Sırt çantamı kolumda sabitleyerek otobüs durağında kaybettiğim on dakikayı düşünüyordum. Birde artist artist adresi söylemene gerek yok demiştim, sanki ışık hızıyla ulaşacakmışım gibi...

Buvan diye tanıyıp kendimce yaşadığım platonik aşkımın elbette ki evini biliyordum.
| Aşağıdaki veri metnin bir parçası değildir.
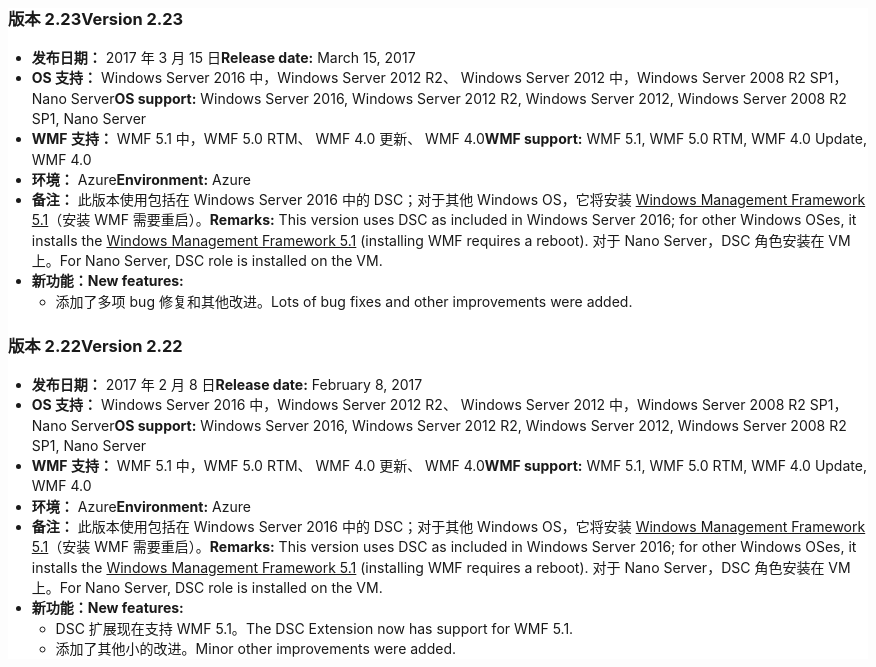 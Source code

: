 ### <a name="version-223"></a><span data-ttu-id="ac6a6-185">版本 2.23</span><span class="sxs-lookup"><span data-stu-id="ac6a6-185">Version 2.23</span></span>

- <span data-ttu-id="ac6a6-186">**发布日期：** 2017 年 3 月 15 日</span><span class="sxs-lookup"><span data-stu-id="ac6a6-186">**Release date:** March 15, 2017</span></span>
- <span data-ttu-id="ac6a6-187">**OS 支持：** Windows Server 2016 中，Windows Server 2012 R2、 Windows Server 2012 中，Windows Server 2008 R2 SP1，Nano Server</span><span class="sxs-lookup"><span data-stu-id="ac6a6-187">**OS support:** Windows Server 2016, Windows Server 2012 R2, Windows Server 2012, Windows Server 2008 R2 SP1, Nano Server</span></span>
- <span data-ttu-id="ac6a6-188">**WMF 支持：** WMF 5.1 中，WMF 5.0 RTM、 WMF 4.0 更新、 WMF 4.0</span><span class="sxs-lookup"><span data-stu-id="ac6a6-188">**WMF support:** WMF 5.1, WMF 5.0 RTM, WMF 4.0 Update, WMF 4.0</span></span>
- <span data-ttu-id="ac6a6-189">**环境：** Azure</span><span class="sxs-lookup"><span data-stu-id="ac6a6-189">**Environment:** Azure</span></span>
- <span data-ttu-id="ac6a6-190">**备注：** 此版本使用包括在 Windows Server 2016 中的 DSC；对于其他 Windows OS，它将安装 [Windows Management Framework 5.1](https://blogs.msdn.microsoft.com/powershell/2016/12/06/wmf-5-1-releasing-january-2017/)（安装 WMF 需要重启）。</span><span class="sxs-lookup"><span data-stu-id="ac6a6-190">**Remarks:** This version uses DSC as included in Windows Server 2016; for other Windows OSes, it installs the [Windows Management Framework 5.1](https://blogs.msdn.microsoft.com/powershell/2016/12/06/wmf-5-1-releasing-january-2017/) (installing WMF requires a reboot).</span></span> <span data-ttu-id="ac6a6-191">对于 Nano Server，DSC 角色安装在 VM 上。</span><span class="sxs-lookup"><span data-stu-id="ac6a6-191">For Nano Server, DSC role is installed on the VM.</span></span>
- <span data-ttu-id="ac6a6-192">**新功能：**</span><span class="sxs-lookup"><span data-stu-id="ac6a6-192">**New features:**</span></span>
  - <span data-ttu-id="ac6a6-193">添加了多项 bug 修复和其他改进。</span><span class="sxs-lookup"><span data-stu-id="ac6a6-193">Lots of bug fixes and other improvements were added.</span></span>

### <a name="version-222"></a><span data-ttu-id="ac6a6-194">版本 2.22</span><span class="sxs-lookup"><span data-stu-id="ac6a6-194">Version 2.22</span></span>

- <span data-ttu-id="ac6a6-195">**发布日期：** 2017 年 2 月 8 日</span><span class="sxs-lookup"><span data-stu-id="ac6a6-195">**Release date:** February 8, 2017</span></span>
- <span data-ttu-id="ac6a6-196">**OS 支持：** Windows Server 2016 中，Windows Server 2012 R2、 Windows Server 2012 中，Windows Server 2008 R2 SP1，Nano Server</span><span class="sxs-lookup"><span data-stu-id="ac6a6-196">**OS support:** Windows Server 2016, Windows Server 2012 R2, Windows Server 2012, Windows Server 2008 R2 SP1, Nano Server</span></span>
- <span data-ttu-id="ac6a6-197">**WMF 支持：** WMF 5.1 中，WMF 5.0 RTM、 WMF 4.0 更新、 WMF 4.0</span><span class="sxs-lookup"><span data-stu-id="ac6a6-197">**WMF support:** WMF 5.1, WMF 5.0 RTM, WMF 4.0 Update, WMF 4.0</span></span>
- <span data-ttu-id="ac6a6-198">**环境：** Azure</span><span class="sxs-lookup"><span data-stu-id="ac6a6-198">**Environment:** Azure</span></span>
- <span data-ttu-id="ac6a6-199">**备注：** 此版本使用包括在 Windows Server 2016 中的 DSC；对于其他 Windows OS，它将安装 [Windows Management Framework 5.1](https://blogs.msdn.microsoft.com/powershell/2016/12/06/wmf-5-1-releasing-january-2017/)（安装 WMF 需要重启）。</span><span class="sxs-lookup"><span data-stu-id="ac6a6-199">**Remarks:** This version uses DSC as included in Windows Server 2016; for other Windows OSes, it installs the [Windows Management Framework 5.1](https://blogs.msdn.microsoft.com/powershell/2016/12/06/wmf-5-1-releasing-january-2017/) (installing WMF requires a reboot).</span></span> <span data-ttu-id="ac6a6-200">对于 Nano Server，DSC 角色安装在 VM 上。</span><span class="sxs-lookup"><span data-stu-id="ac6a6-200">For Nano Server, DSC role is installed on the VM.</span></span>
- <span data-ttu-id="ac6a6-201">**新功能：**</span><span class="sxs-lookup"><span data-stu-id="ac6a6-201">**New features:**</span></span>
  - <span data-ttu-id="ac6a6-202">DSC 扩展现在支持 WMF 5.1。</span><span class="sxs-lookup"><span data-stu-id="ac6a6-202">The DSC Extension now has support for WMF 5.1.</span></span>
  - <span data-ttu-id="ac6a6-203">添加了其他小的改进。</span><span class="sxs-lookup"><span data-stu-id="ac6a6-203">Minor other improvements were added.</span></span>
Neden bilmeyecektim? Bir keresinde canım gerçekten çok sıkılırken ve hayatımda hiçbir esrarengiz olay yaşamadığım için dertlenirken bir anda Buvan'ı eve giderken görmüştüm. O an kafamın içinde yanan ampul beni onu takip etmem için adeta yönlendirmişti.

Bir şekilde kendimi garip hareketlere sokmuş ve sanki bir filmin içindeymişim edasıyla onu takip etmiştim. Neyse ki, yakalanmamıştım.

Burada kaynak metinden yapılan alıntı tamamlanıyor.